Le ciel leur est tombé sur la tête
Jean-Pierre Fleury n'avait bien sûr jamais vu ça, à Saint-Martin-de-la-Mer.

Mardi 21 juin, à 21 heures dans le 21 : certains étaient tranquillement posés à la fête de la musique, d'autres regardaient peut-être la finale de Koh Lanta sur TF1. À Liernais, rien de tout ça. L'ambiance était tout autre. Un nuage « très particulier » est soudainement arrivé, sans prévenir. « Il avait une couleur rougeâtre, on aurait cru qu'il était en feu », raconte Jean-Pierre Fleury, présent sur l'exploitation familiale à Saint-Martin-de-la-Mer. Un premier grêlon est tombé, puis deux, puis trois... Ce compte-goutte n'a pas duré bien longtemps, celui-ci a rapidement pris fin pour laisser place au déluge. « Sans la moindre pluie », précise le Côte-d'orien, qui témoigne de la violence extrême de ce phénomène dans une vidéo postée sur la page Facebook de Terres de Bourgogne, au lendemain du sinistre. « Nous avons vu les velux s'effondrer, il pleuvait dans la maison, des grêlons comme le poing descendaient même les escaliers. Pendant près de quarante minutes, nous aurions cru à la fin du monde, il y avait énormément de bruit, les rafales de vent devaient atteindre les 100 km/h ... », partage Jean-Pierre Fleury, qui a accepté ce reportage pour être le relais médiatique de tous les sinistrés de son secteur : « je m'adresse bien entendu au nom de tous les agriculteurs et tous les particuliers touchés par cet énorme orage. Les dégâts sont colossaux. La zone impactée part d'Alligny-en-Morvan pour aller bien au-delà de Liernais, je pense que la coulée s'étend sur 25 km de long, sur une largeur de 3 à 5 km ».

Bâcher au plus vite

Rencontré le lendemain matin du sinistre, Jean-Pierre Fleury était forcément indigné devant l'ampleur des dégâts, avec des toitures entièrement endommagées. Les panneaux photovoltaïques étaient pulvérisés. « La priorité du moment est de bâcher au plus vite pour pouvoir sécuriser ce qui peut l'être avant le retour de nouveaux orages. C'est une course contre la montre », s'impatientait l'homme de 68 ans, en faisant allusion aux maisons d'habitation mais aussi aux stockages de fourrages et de céréales. Recontacté en ce début de semaine, Jean-Pierre Fleury tenait à remercier infiniment tous les amis de Sylvain (son fils) venus spontanément l'aider avec des télescopiques, des remorques et des bâches plusieurs pendant jours pour mettre hors d'eau les douze toitures touchées et refaire le bâchage des trois silos. Terres de Bourgogne communiquera de nouveau sur cet événement et sur les suites données à celui-ci dans ses prochaines éditions.

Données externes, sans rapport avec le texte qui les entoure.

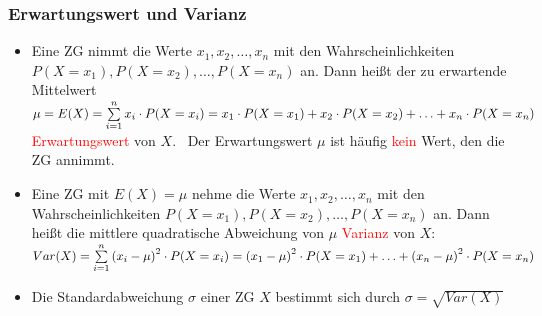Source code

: \documentclass[a4paper,twocolumn,10pt]{onepgnote1}
\renewcommand\mynote{\notebox{Hinweis:}\ }  %
\begin{document}
\subsubsection{Erwartungswert und Varianz}
\begin{itemize}
    \item Eine ZG nimmt die Werte $x_1, x_2,\ldots , x_n$ mit den Wahrscheinlichkeiten $P(X=x_1), P(X=x_2), \ldots, P(X=x_n)$ an. Dann heißt der zu erwartende Mittelwert\\ $ \mu =E(X) = \sum\limits_{i=1}^n x_i\cdot P(X=x_i) \\= x_1\cdot P(X=x_1) + x_2\cdot P(X=x_2) +\ldots + x_n \cdot P(X=x_n)$ \textcolor{red}{Erwartungswert} von $X$. \mynote Der Erwartungswert $\mu$ ist häufig \textcolor{red}{kein} Wert, den die ZG annimmt.
    \item Eine ZG mit $E(X) = \mu$ nehme die Werte $x_1, x_2,\ldots , x_n$ mit den Wahrscheinlichkeiten $P(X=x_1), P(X=x_2), \ldots, P(X=x_n)$ an. Dann heißt die mittlere quadratische Abweichung von $\mu$ \textcolor{red}{Varianz} von $X$: \\ $Var(X) = \sum\limits_{i=1}^n \left(x_i - \mu\right)^2 \cdot P(X = x_i)\\ = \left(x_1 - \mu\right)^2 \cdot P(X = x_1) + \ldots + \left(x_n - \mu\right)^2 \cdot P(X = x_n)$
    \item Die Standardabweichung $\sigma$ einer ZG $X$ bestimmt sich durch $\sigma = \sqrt{Var(X)}$
\end{itemize}
\end{document}
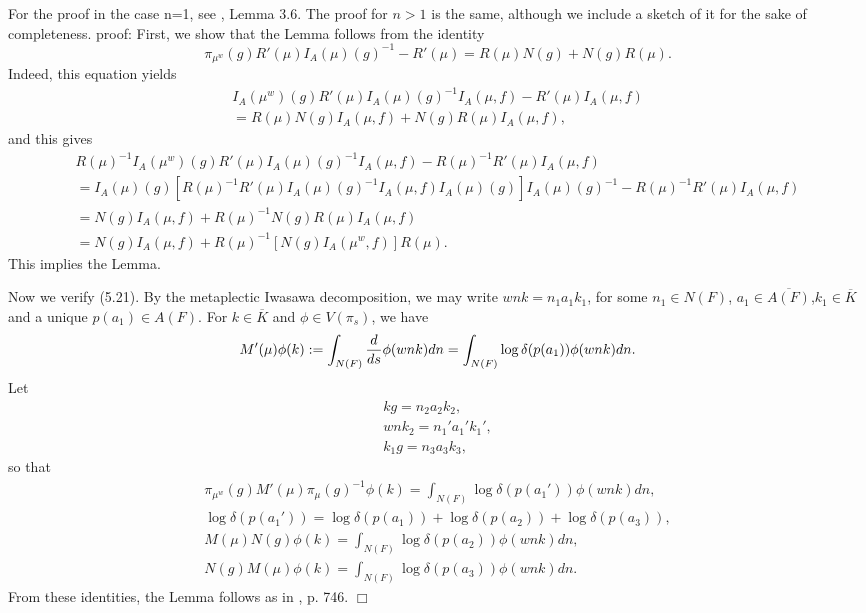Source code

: For the proof in the case n=1, see \cite{LL}, Lemma 3.6.
The proof for $n>1$ is the same, although we include a sketch of
it for the sake of completeness.
proof: First, we show that the Lemma follows from the identity
\begin{equation}
\pi_{{\mu}^w}(g)R'({\mu})I_A(\mu)(g)^{-1}-R'(\mu)
=R(\mu)N(g)+N(g)R(\mu).
\end{equation}
Indeed, this equation yields
\[
\begin{array}{c}
I_A(\mu^w)(g)R'({\mu})I_A(\mu)(g)^{-1}
I_A(\mu,f)-R'(\mu)I_A(\mu,f)\\
=R(\mu)N(g)I_A(\mu,f)+
N(g)R(\mu)I_A(\mu,f),
\end{array}
\]
and this gives
\[
\begin{array}{c}
R({\mu})^{-1}I_A(\mu^w)(g)R'({\mu})
I_A(\mu)(g)^{-1}I_A(\mu,f)
-R(\mu)^{-1}R'(\mu)I_A(\mu,f)\\
=I_A(\mu)(g)[R(\mu)^{-1}R'({\mu})
I_A(\mu)(g)^{-1}
I_A(\mu,f)I_A(\mu)(g)]I_A(\mu)(g)^{-1}
-R(\mu)^{-1}R'(\mu)I_A(\mu,f)\\
=N(g)I_A(\mu,f)
+R(\mu)^{-1}N(g)R(\mu)I_A(\mu,f)\\
=N(g)I_A(\mu,f)+R(\mu)^{-1}
[N(g)I_A(\mu^w,f)]R(\mu).
\end{array}
\]
This implies the Lemma.
\par
Now we verify (5.21). By the metaplectic Iwasawa decomposition, we
may write $wnk=n_1a_1k_1$, for some $n_1\in N(F)$,
$a_1\in\overline{A(F)}$,$k_1\in\overline{K}$ and a unique $p(a_1)\in A(F)$.
For $k\in\overline{K}$ and $\phi\in V(\pi_s)$, we have
$$
M'(\mu)\phi (k):=\int_{N(F)}{d\over ds}\phi (wnk)dn=
\int_{N(F)}\log \delta(p(a_1))\phi (wnk)dn.
$$
Let
\[
\begin{array}{c}
kg=n_2a_2k_2,\\
wnk_2=n_1'a_1'k_1',\\
k_1g=n_3a_3k_3,
\end{array}
\]
so that
\[
\begin{array}{c}
\pi_{{\mu}^w}(g)M'(\mu)\pi_{{\mu}}(g)^{-1}\phi (k)
=\int_{N(F)}\log \delta(p(a_1'))\phi (wnk)dn,\\
\log \delta (p(a_1'))
=\log \delta (p(a_1))+\log \delta (p(a_2))+\log \delta (p(a_3)),\\
M(\mu)N(g)\phi (k)
=\int_{N(F)}\log \delta(p(a_2))\phi (wnk)dn,\\
N(g)M(\mu)\phi (k)
=\int_{N(F)}\log \delta(p(a_3))\phi (wnk)dn.
\end{array}
\]
From these identities, the Lemma follows as in \cite{LL}, p. 746.
$\Box$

« Totalement impuissants »
Matthieu Beurton, ici à droite avec Mathis, son stagiaire, fait partie des agriculteurs les plus sinistrés à Liernais.

« Totalement impuissants »

De « drôles » de nuages étaient en train arriver : Matthieu Beurton, agriculteur à Liernais, s'est vite réfugié à l'intérieur de sa maison avec sa compagne et leurs trois enfants. Les dégâts après le déluge sont énormes : « Tout est par terre ou presque... Les toitures de tous nos bâtiments sont HS, il y en a une douzaine, y compris la maison de mes parents et un corps de ferme que nous étions en train de rénover en gîte. Que ce soit des tuiles, de l'ardoise ou du fibrociment, tout y est passé. Seuls les vieux hangars en tôle ondulée ont un peu mieux résisté. Il pleuvait dans la maison, il y avait beaucoup de bruit, mes trois filles sont encore choquées. À l'heure où je vous parle, je n'ai pas encore terminé le tour de mes prés, un veau est déjà mort et le bilan pourrait ne pas s'arrêter là. Je n'ai pas encore vu toutes mes cultures mais cela ne sent pas bon... À mon avis, l'orge et le blé vont y rester. C'est vraiment un grand sentiment d'impuissance face à un tel phénomène ». L'homme de 39 ans a désormais les yeux rivés sur les assurances : « j'espère qu'elles vont jouer le jeu. Les toitures, il y en a qui ont 5, 15, 20 ans.... Il va y avoir de la vétusté : on va y laisser des plumes, comme pour les différentes récoles. Les démarches administratives vont commencer et ça aussi, je m'en serais bien passer. Je recherche un salarié depuis un petit moment car j'ai du travail par-dessus la tête : il va m'être très difficile de consacrer des heures et des heures sur le téléphone et l'ordinateur ». L'agriculteur de Liernais analyse ce phénomène directement lié, selon lui, au dérèglement climatique : « de la grêle, nous avons déjà eue mais jamais comme ça. De tels aléas se multiplient, ce n'est pas un hasard selon moi. Sans vouloir être plus écolo que les autres, je pense que nous sommes tous responsables de ce qui arrive. Je voudrais que cela serve de leçon : non pas pour Liernais mais pour l'ensemble de l'Humanité. Nous sommes à mon avis trop nombreux et nous consommons bien de trop. Je ne sais pas quel monde nous allons laisser à nos enfants. Aujourd'hui, après ce qui vient de se passer, l'essentiel est d'être en bonne santé ».

 

Réactions

Fabrice Genin, président de la FDSEA21 : « Nous apportons bien évidemment tout notre soutien aux sinistrés. Compte-tenu de l'ampleur des dégâts, je ne doute pas un seul instant que l'état de catastrophe naturel sera reconnu, et très rapidement. Si les démarches n'avancent pas assez vite, nous saurons mettre la pression auprès de nos responsables politiques. L'esprit de solidarité est encore plus le bienvenu dans ce type d'évènement, la FDSEA répondra à toute demande des agriculteurs en cas de besoin ».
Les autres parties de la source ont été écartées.